I traded in my IS300 for a 2004 330ci with SMG, Premium. While SMG is a blast, I have problems with the quality of the car. I hear two annoying noises. One is the buzzing noise when the car is in idle. The noise can get quite loud. The other noise is the static noise coming from the front speakers when the stereo is off. I just wonder if any 330 owners hear similar noises. Thanks.


----------



## 330SMG (Dec 9, 2003)

I know there is a mechanical noise when you start up the car and thats an inherit noise from SMG. I am talking about the buzzing noise coming from the engine compartment whenever the car is in idle from stop sign, traffic night etc.


----------



## marksmith (Aug 9, 2003)

*no SMG buzzing here...*

My 03' M3 SMG II does not buzz at all/in any way. I have driven 7-8 M3's w/ SMG & none of them buzzed? I would take it to the dealer.
Good luck


----------



## Chocaine (Jul 1, 2003)

I've had mine buzz before while sittin in line at a drive-thru. It sounded like the same buzz as at startup so I wasn't alarmed. Haven't had much good weather to drive with the windows down and music off so I can't tell you if it happens a lot.
Is the buzzing noise you have constant? if so definitely get it checked out.


----------



## 330SMG (Dec 9, 2003)

The buzzing/vibrating noise seems to be coming from the dash board area and it is constant. The dealer has replaced the instrument cluster and the noise is still there. They told me it is coming from the fuel injector and they probably cannot fix it. I sat in my friend's 330 (not SMG) and I didnt hear any noise. I am not taking about the mechanical buzzing noise when I start my car. It is a noise coming from the engine compartment. My dealer told me the noise is there because I am driving a SMG. Any advise on my next step? My car has only 600 miles on it. I have called BMWNA and they told me they havent had any noise problem from the dash board. Is noise a strong enough factor to declair the car a lemon? I can also hear static noise coming from the h/k front speakers. Thanks.


----------



## GeoMystic (Aug 21, 2002)

That is ridiculous. It seems they have already made an attempt to fix it. If they refuse to fix the problem then you can apply the lemon law. Every state has different rules that apply to Lemon Law, so find out first. 

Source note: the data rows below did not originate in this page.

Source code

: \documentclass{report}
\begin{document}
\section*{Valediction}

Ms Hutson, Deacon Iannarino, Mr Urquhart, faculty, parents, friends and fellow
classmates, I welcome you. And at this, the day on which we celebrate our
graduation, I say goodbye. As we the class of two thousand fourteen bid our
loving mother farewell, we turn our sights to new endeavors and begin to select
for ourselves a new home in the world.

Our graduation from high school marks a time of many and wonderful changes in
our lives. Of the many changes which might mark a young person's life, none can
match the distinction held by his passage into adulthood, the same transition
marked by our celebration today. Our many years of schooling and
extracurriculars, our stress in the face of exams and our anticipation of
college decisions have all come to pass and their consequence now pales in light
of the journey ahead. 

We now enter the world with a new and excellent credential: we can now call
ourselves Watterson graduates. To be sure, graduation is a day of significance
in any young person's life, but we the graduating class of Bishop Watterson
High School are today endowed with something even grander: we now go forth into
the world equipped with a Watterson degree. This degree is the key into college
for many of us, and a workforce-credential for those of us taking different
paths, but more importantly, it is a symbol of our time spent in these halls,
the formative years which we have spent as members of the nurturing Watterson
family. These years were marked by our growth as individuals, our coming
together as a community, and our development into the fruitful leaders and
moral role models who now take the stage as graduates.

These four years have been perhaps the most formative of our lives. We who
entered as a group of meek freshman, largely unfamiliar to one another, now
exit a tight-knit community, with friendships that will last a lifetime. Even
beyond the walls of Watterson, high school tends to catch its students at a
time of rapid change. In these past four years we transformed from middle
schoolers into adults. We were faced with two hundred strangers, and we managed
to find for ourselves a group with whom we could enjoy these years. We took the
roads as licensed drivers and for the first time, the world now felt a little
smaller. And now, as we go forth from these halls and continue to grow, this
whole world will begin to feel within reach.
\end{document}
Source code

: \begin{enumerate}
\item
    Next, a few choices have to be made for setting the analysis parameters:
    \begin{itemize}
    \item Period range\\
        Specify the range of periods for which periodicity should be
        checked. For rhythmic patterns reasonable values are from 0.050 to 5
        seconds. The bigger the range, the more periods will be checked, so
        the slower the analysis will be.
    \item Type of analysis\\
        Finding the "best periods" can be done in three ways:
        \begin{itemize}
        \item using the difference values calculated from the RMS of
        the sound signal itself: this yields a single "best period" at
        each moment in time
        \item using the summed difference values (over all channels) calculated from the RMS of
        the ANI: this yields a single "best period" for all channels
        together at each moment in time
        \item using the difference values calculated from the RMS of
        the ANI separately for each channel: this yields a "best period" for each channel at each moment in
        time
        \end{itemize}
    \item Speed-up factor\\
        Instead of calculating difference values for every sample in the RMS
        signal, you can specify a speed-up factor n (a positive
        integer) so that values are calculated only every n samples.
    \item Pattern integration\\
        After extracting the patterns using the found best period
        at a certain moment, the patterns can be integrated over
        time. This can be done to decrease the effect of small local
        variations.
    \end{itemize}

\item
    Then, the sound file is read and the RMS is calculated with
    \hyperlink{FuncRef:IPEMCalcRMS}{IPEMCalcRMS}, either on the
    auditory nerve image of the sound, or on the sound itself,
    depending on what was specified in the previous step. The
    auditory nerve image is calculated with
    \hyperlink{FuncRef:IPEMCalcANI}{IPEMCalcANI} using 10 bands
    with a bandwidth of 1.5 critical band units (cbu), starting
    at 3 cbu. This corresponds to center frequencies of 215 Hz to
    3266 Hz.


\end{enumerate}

Definitely do not take no for an answer. It's a brand new car and if the humming is as loud as you say, there is something wrong. If that is a product of the SMG tranny, then that is not saying much about the technology. A few people have SMG Z4's on this board, maybe they can shine some light on this.

It seems like The HACK says this is normal for SMG cars. That is not a good sign.


----------



## GeoMystic (Aug 21, 2002)

The HACK said:


> No I didn't. His description wasn't clear enough and I assume he was talking about the buzzing sound when the SMG pre-charge pump activates. Now that he clarified that it's not the pre-charge pump, it's clear he's suffering another "problem".
> 
> ALL SMG cars make that buzzing sound the pre-charge pump makes though, be it M3, Z4, or the E46.


Your response was "The buzzing noise is NORMAL. All SMG equipped cars to that."

According to my eyes you did say that. You should've been more descriptive in your response. We all know what happens when people ASSume..  
Not trying to start anything here, just clarrifying a point.

Hopefully his problem gets resolved.


----------